Two pieces of software that do vastly different tasks, and two confusingly similar names. If you need another reason to wonder what Microsoft is doing with all the money you and your neighbors pay for the right to run Windows, you could simply point to the inexcusable confusion over Windows Explorer and Internet Explorer. A company that knew what it was doing would not engender such ambiguity.
Windows Explorer is the shell for Windows. The concept of a "shell" is very old in computer time. It's the software that gives you a way to interact with the operating system. Old-style shells used typed commands, but modern shells give you a way to click icons, open windows and drag stuff around.
Windows Explorer is always running because the shell has to be running all the time. If the shell stops running, the operating system has to have a way to restart the shell; otherwise, the operating system itself would be unresponsive and uncontrollable.
This "always-on" function is so handy and so necessary that we just take it for granted. We see icons on the desktop and double click on one of them to open a folder. That's just normal stuff in Windows. But what we actually see are objects placed on the desktop by the Windows shell -- by Windows Explorer -- and when we click on one of those objects, the shell interprets the click (or the double click) in an appropriate way and carries out the instructions that are programmed into the shell. We know that double clicking should open a folder, and the shell knows it, too.
Microsoft chose a good name for Windows Explorer. It lets you explore the files and folders on your computer. It also lets you explore the files and folders on other computers you are connected to.
But did you realize Windows Explorer also lets you explore the files and folders on ftp servers? Simply by typing an ftp address into the address line of Windows Explorer -- it's at the top of the Window, and normally shows the location of your view into the file system (you might have to turn that on in the options) -- you get an exploratory view of the files and folders on the ftp server.

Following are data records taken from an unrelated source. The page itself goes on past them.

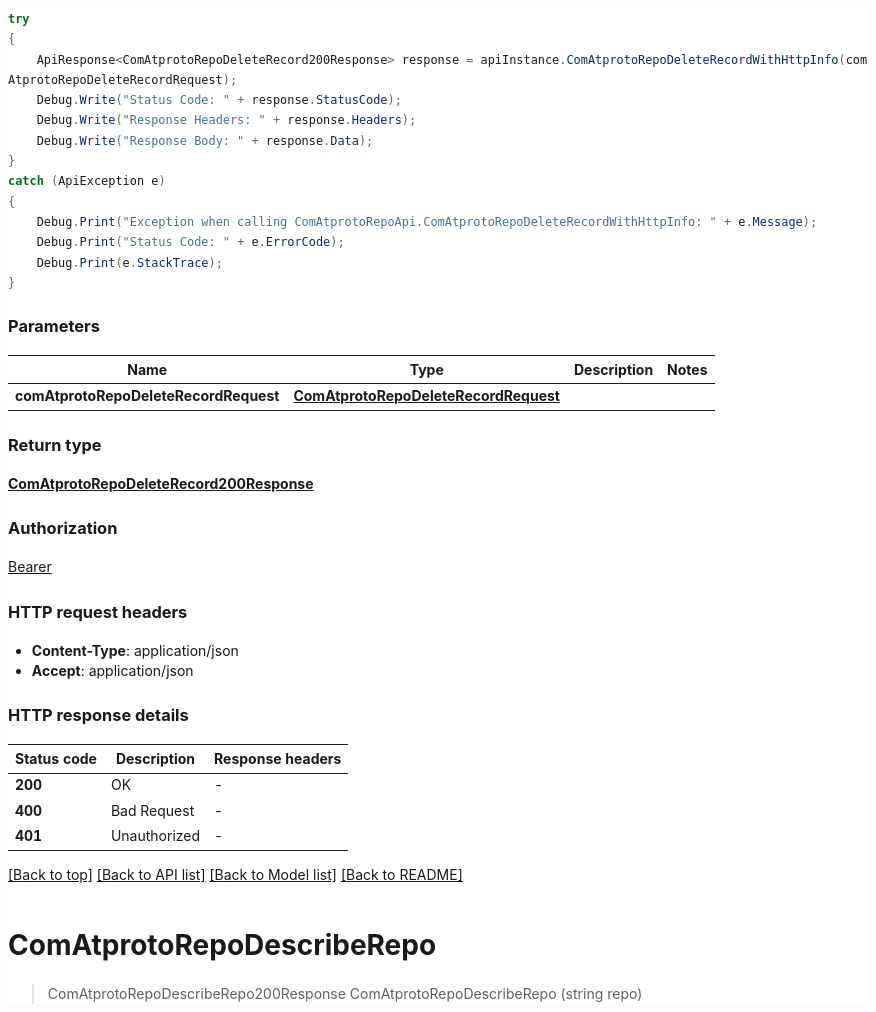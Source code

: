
```csharp
try
{
    ApiResponse<ComAtprotoRepoDeleteRecord200Response> response = apiInstance.ComAtprotoRepoDeleteRecordWithHttpInfo(comAtprotoRepoDeleteRecordRequest);
    Debug.Write("Status Code: " + response.StatusCode);
    Debug.Write("Response Headers: " + response.Headers);
    Debug.Write("Response Body: " + response.Data);
}
catch (ApiException e)
{
    Debug.Print("Exception when calling ComAtprotoRepoApi.ComAtprotoRepoDeleteRecordWithHttpInfo: " + e.Message);
    Debug.Print("Status Code: " + e.ErrorCode);
    Debug.Print(e.StackTrace);
}
```

### Parameters

| Name | Type | Description | Notes |
|------|------|-------------|-------|
| **comAtprotoRepoDeleteRecordRequest** | [**ComAtprotoRepoDeleteRecordRequest**](ComAtprotoRepoDeleteRecordRequest.md) |  |  |

### Return type

[**ComAtprotoRepoDeleteRecord200Response**](ComAtprotoRepoDeleteRecord200Response.md)

### Authorization

[Bearer](../README.md#Bearer)

### HTTP request headers

 - **Content-Type**: application/json
 - **Accept**: application/json


### HTTP response details
| Status code | Description | Response headers |
|-------------|-------------|------------------|
| **200** | OK |  -  |
| **400** | Bad Request |  -  |
| **401** | Unauthorized |  -  |

[[Back to top]](#) [[Back to API list]](../README.md#documentation-for-api-endpoints) [[Back to Model list]](../README.md#documentation-for-models) [[Back to README]](../README.md)

<a id="comatprotorepodescriberepo"></a>
# **ComAtprotoRepoDescribeRepo**
> ComAtprotoRepoDescribeRepo200Response ComAtprotoRepoDescribeRepo (string repo)
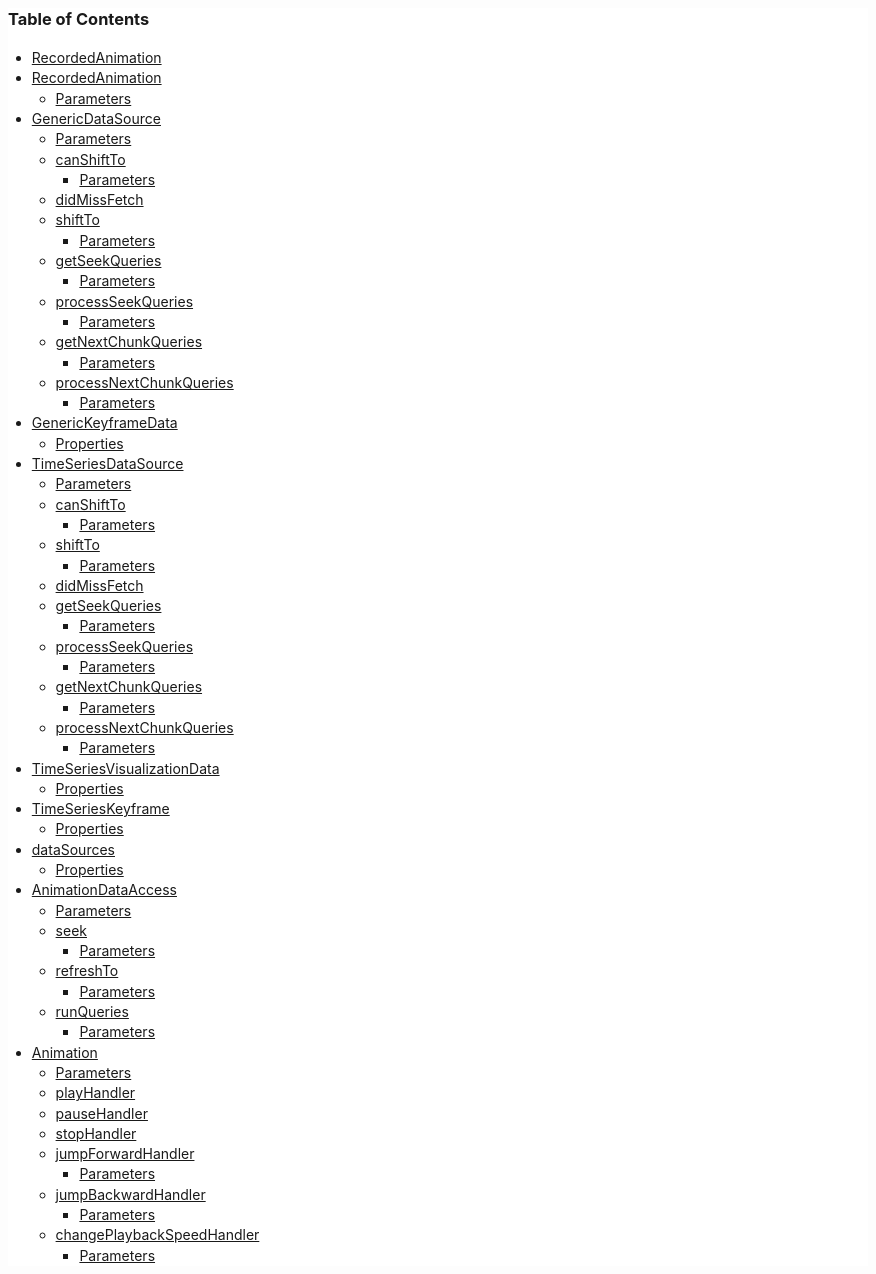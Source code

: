 

### Table of Contents

-   [RecordedAnimation][1]
-   [RecordedAnimation][2]
    -   [Parameters][3]
-   [GenericDataSource][4]
    -   [Parameters][5]
    -   [canShiftTo][6]
        -   [Parameters][7]
    -   [didMissFetch][8]
    -   [shiftTo][9]
        -   [Parameters][10]
    -   [getSeekQueries][11]
        -   [Parameters][12]
    -   [processSeekQueries][13]
        -   [Parameters][14]
    -   [getNextChunkQueries][15]
        -   [Parameters][16]
    -   [processNextChunkQueries][17]
        -   [Parameters][18]
-   [GenericKeyframeData][19]
    -   [Properties][20]
-   [TimeSeriesDataSource][21]
    -   [Parameters][22]
    -   [canShiftTo][23]
        -   [Parameters][24]
    -   [shiftTo][25]
        -   [Parameters][26]
    -   [didMissFetch][27]
    -   [getSeekQueries][28]
        -   [Parameters][29]
    -   [processSeekQueries][30]
        -   [Parameters][31]
    -   [getNextChunkQueries][32]
        -   [Parameters][33]
    -   [processNextChunkQueries][34]
        -   [Parameters][35]
-   [TimeSeriesVisualizationData][36]
    -   [Properties][37]
-   [TimeSeriesKeyframe][38]
    -   [Properties][39]
-   [dataSources][40]
    -   [Properties][41]
-   [AnimationDataAccess][42]
    -   [Parameters][43]
    -   [seek][44]
        -   [Parameters][45]
    -   [refreshTo][46]
        -   [Parameters][47]
    -   [runQueries][48]
        -   [Parameters][49]
-   [Animation][50]
    -   [Parameters][51]
    -   [playHandler][52]
    -   [pauseHandler][53]
    -   [stopHandler][54]
    -   [jumpForwardHandler][55]
        -   [Parameters][56]
    -   [jumpBackwardHandler][57]
        -   [Parameters][58]
    -   [changePlaybackSpeedHandler][59]
        -   [Parameters][60]

[1]: #recordedanimation
[2]: #recordedanimation-1
[3]: #parameters
[4]: #genericdatasource
[5]: #parameters-1
[6]: #canshiftto
[7]: #parameters-2
[8]: #didmissfetch
[9]: #shiftto
[10]: #parameters-3
[11]: #getseekqueries
[12]: #parameters-4
[13]: #processseekqueries
[14]: #parameters-5
[15]: #getnextchunkqueries
[16]: #parameters-6
[17]: #processnextchunkqueries
[18]: #parameters-7
[19]: #generickeyframedata
[20]: #properties
[21]: #timeseriesdatasource
[22]: #parameters-8
[23]: #canshiftto-1
[24]: #parameters-9
[25]: #shiftto-1
[26]: #parameters-10
[27]: #didmissfetch-1
[28]: #getseekqueries-1
[29]: #parameters-11
[30]: #processseekqueries-1
[31]: #parameters-12
[32]: #getnextchunkqueries-1
[33]: #parameters-13
[34]: #processnextchunkqueries-1
[35]: #parameters-14
[36]: #timeseriesvisualizationdata
[37]: #properties-1
[38]: #timeserieskeyframe
[39]: #properties-2
[40]: #datasources
[41]: #properties-3
[42]: #animationdataaccess
[43]: #parameters-15
[44]: #seek
[45]: #parameters-16
[46]: #refreshto
[47]: #parameters-17
[48]: #runqueries
[49]: #parameters-18
[50]: #animation
[51]: #parameters-19
[52]: #playhandler
[53]: #pausehandler
[54]: #stophandler
[55]: #jumpforwardhandler
[56]: #parameters-20
[57]: #jumpbackwardhandler
[58]: #parameters-21
[59]: #changeplaybackspeedhandler
[60]: #parameters-22
[61]: #seekhandler
[62]: #parameters-23
[63]: #refresh
[64]: #parameters-24
[65]: https://developer.mozilla.org/docs/Web/JavaScript/Reference/Global_Objects/Object
[66]: https://developer.mozilla.org/docs/Web/JavaScript/Reference/Global_Objects/String
[67]: https://developer.mozilla.org/docs/Web/JavaScript/Reference/Statements/function
[68]: https://developer.mozilla.org/docs/Web/JavaScript/Reference/Global_Objects/Boolean
[69]: dataSourceTypes
[70]: https://developer.mozilla.org/docs/Web/JavaScript/Reference/Global_Objects/Array
[71]: https://developer.mozilla.org/docs/Web/JavaScript/Reference/Global_Objects/Number
[72]: #generickeyframedata
[73]: #timeseriesvisualizationdata
[74]: #timeserieskeyframe
[75]: ./AnimationCommon.md#animationdatacontext
[76]: ./AnimationCommon.md#animationstatuscontext
[77]: ./AnimationCommon.md#animationcontrolcontext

The two-pane layout of Windows Explorer has never been duplicated or improved on for its overall usability. On the left -- if you leave that "view" active -- is the folder structure. On the right is the contents of the folder you have selected on the left. It's easy to drag items from the left to the right -- from within one folder to another folder, for example. And you can easily see at a glance the basic layout of your files and folders.